_WHAT YOU SHOULD DO:_ Return every line from the records below with the string "random".

Stored entries:
::::::::

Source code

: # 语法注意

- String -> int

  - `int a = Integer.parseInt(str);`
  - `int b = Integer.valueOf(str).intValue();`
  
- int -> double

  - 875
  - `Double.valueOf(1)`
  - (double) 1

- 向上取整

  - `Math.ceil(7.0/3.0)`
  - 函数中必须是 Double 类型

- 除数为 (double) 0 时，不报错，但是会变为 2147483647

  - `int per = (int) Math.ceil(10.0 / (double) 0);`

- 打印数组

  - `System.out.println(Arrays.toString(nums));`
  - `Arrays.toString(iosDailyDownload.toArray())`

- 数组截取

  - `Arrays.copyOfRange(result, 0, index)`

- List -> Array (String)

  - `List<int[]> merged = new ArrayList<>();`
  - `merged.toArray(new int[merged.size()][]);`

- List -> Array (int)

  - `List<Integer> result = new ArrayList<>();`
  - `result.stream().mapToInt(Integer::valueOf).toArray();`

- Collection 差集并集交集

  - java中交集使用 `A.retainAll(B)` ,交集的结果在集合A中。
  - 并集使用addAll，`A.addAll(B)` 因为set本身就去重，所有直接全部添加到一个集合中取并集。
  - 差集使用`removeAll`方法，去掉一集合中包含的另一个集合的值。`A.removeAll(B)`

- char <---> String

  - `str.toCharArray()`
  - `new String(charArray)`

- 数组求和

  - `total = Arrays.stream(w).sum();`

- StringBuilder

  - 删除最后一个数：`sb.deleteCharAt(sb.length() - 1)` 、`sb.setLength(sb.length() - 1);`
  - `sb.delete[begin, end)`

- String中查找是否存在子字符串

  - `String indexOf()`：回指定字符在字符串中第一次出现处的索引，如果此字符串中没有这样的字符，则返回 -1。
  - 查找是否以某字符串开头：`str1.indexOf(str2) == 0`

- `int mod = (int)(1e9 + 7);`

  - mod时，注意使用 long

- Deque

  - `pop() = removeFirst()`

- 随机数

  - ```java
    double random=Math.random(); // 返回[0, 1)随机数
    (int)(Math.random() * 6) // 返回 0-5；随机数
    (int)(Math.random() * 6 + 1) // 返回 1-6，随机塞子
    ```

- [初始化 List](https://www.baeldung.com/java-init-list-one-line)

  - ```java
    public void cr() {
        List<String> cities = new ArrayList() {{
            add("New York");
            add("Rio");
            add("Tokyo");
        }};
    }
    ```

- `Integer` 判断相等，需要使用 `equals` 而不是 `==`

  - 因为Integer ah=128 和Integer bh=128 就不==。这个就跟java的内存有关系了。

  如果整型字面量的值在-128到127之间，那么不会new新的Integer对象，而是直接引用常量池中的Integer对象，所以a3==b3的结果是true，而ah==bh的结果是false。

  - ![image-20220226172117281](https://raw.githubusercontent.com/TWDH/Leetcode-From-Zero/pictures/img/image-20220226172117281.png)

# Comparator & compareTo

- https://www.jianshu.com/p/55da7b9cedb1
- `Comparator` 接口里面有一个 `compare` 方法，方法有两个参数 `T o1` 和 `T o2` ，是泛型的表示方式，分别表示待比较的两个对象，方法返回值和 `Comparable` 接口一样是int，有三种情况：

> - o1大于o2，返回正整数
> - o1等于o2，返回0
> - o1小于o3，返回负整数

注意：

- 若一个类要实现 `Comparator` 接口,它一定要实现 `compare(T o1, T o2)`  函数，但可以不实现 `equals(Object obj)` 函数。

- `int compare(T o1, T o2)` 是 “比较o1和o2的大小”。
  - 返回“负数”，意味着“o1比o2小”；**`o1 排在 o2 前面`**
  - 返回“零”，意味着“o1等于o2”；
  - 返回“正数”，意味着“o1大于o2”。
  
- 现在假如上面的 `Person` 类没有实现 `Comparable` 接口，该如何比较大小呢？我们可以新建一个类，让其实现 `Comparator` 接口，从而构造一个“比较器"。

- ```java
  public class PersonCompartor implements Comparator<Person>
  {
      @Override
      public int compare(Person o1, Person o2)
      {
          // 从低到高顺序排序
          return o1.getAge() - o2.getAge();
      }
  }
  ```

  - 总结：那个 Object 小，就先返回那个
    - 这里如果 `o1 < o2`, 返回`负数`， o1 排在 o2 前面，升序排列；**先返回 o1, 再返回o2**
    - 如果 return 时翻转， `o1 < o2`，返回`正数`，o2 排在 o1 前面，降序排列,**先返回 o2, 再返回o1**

::::::::

_RESULT:_
    double random=Math.random(); // 返回[0, 1)随机数
    (int)(Math.random() * 6) // 返回 0-5；随机数
    (int)(Math.random() * 6 + 1) // 返回 1-6，随机塞子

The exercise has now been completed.